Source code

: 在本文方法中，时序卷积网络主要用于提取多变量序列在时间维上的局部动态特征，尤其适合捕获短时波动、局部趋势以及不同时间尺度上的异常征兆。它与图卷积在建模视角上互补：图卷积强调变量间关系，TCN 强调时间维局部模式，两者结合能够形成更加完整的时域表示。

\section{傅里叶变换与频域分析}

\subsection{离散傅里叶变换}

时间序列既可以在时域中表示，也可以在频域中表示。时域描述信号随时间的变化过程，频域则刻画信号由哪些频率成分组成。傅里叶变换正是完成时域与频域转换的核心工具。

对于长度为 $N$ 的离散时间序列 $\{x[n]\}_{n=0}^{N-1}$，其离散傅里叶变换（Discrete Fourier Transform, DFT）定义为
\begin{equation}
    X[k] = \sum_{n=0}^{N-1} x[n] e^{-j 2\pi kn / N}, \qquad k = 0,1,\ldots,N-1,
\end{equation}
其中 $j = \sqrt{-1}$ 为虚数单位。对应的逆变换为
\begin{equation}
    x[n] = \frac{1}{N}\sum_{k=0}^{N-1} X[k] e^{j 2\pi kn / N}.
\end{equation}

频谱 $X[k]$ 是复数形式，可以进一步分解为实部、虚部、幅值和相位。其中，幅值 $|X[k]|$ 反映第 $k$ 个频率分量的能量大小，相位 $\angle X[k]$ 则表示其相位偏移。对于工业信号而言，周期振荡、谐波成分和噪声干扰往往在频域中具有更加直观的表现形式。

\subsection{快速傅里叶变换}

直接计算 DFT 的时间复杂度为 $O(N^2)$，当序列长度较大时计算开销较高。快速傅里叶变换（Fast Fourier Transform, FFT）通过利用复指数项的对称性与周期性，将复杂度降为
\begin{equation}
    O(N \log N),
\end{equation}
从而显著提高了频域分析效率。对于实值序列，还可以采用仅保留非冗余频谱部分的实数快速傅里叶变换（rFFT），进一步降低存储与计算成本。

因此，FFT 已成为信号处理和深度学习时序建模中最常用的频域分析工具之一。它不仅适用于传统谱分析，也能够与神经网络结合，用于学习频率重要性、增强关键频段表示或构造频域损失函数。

========

Directions for this task
If a line in the material above contains the word "Transform", copy it.

Answer for this exercise
对于长度为 $N$ 的离散时间序列 $\{x[n]\}_{n=0}^{N-1}$，其离散傅里叶变换（Discrete Fourier Transform, DFT）定义为
直接计算 DFT 的时间复杂度为 $O(N^2)$，当序列长度较大时计算开销较高。快速傅里叶变换（Fast Fourier Transform, FFT）通过利用复指数项的对称性与周期性，将复杂度降为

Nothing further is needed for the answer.